La detención de Nicolás Maduro por parte de las fuerzas estadounidenses abrió una ventana de esperanza para las familias de los presos políticos en Venezuela. En Buenos Aires, el caso de Nahuel Gallo —el cabo primero de Gendarmería Nacional detenido desde diciembre de 2024— volvió a cobrar fuerza este viernes 9 de enero de 2026. Su pareja, María Gómez, mantiene una vigilia constante y asegura que, tras la caída del régimen, no hay excusas para mantener a inocentes tras las rejas.
Gallo fue interceptado en la frontera colombo-venezolana cuando viajaba de vacaciones para reencontrarse con su mujer y su hijo. Desde entonces, permaneció recluido en la prisión de máxima seguridad El Rodeo I, acusado por la justicia chavista de supuesta “conspiración y terrorismo”, cargos que el Gobierno argentino y organismos como la ONU y la OEA rechazaron desde el primer día.
“No tenemos información confirmada todavía, pero estamos con mucha fe de que lo que tanto pedimos se dé hoy”, relató María en declaraciones televisivas. La mujer, que debió abandonar Venezuela junto a su hijo Víctor el año pasado con ayuda de la Cancillería, insiste en que la transición democrática no será real hasta que todos los extranjeros y venezolanos detenidos arbitrariamente recuperen la libertad.
La situación de Gallo fue denunciada por la administración de Javier Milei como un caso de desaparición forzada, ya que el suboficial pasó semanas incomunicado y sin asistencia legal básica. Los testimonios de otros detenidos que compartieron celda con él describen condiciones de reclusión extremas, con violencia sistemática y aislamiento.
Este jueves, el Parlamento venezolano y la presidenta encargada, Delcy Rodríguez, confirmaron que se inició un proceso de liberación de un “número importante” de personas, incluyendo ciudadanos extranjeros. Aunque las listas oficiales se difunden a cuentagotas, ya se confirmaron las salidas de varios dirigentes opositores y ciudadanos españoles.
Para la familia de Nahuel, cada hora cuenta.

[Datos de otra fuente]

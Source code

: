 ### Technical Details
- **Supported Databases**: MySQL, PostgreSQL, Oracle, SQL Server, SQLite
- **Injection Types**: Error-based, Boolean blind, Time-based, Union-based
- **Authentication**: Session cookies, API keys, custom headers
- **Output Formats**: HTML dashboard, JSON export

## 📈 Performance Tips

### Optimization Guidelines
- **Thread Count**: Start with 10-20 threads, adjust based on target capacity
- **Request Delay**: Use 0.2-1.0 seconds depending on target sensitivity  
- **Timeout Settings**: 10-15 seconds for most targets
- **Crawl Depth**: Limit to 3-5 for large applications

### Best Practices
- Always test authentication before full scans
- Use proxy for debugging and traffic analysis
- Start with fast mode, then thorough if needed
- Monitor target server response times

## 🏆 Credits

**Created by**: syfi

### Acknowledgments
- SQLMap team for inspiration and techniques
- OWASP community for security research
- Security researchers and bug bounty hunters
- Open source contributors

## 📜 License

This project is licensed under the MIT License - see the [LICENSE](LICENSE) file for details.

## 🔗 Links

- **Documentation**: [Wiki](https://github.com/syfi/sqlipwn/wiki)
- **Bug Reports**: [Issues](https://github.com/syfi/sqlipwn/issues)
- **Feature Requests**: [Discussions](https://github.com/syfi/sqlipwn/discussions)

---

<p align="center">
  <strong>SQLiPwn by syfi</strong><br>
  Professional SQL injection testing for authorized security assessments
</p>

Mientras las instituciones internacionales como la OEA presionan para que se garantice la salida de todos los “mercenarios” —como los llamaba el chavismo—, en Argentina se espera que el gendarme pueda finalmente abrazar a su hijo de tres años. “Lo único que necesito es que volvamos a tener la tranquilidad que nos robaron”, concluyó Gómez, quien sigue pegada al teléfono esperando el llamado que confirme que la pesadilla terminó.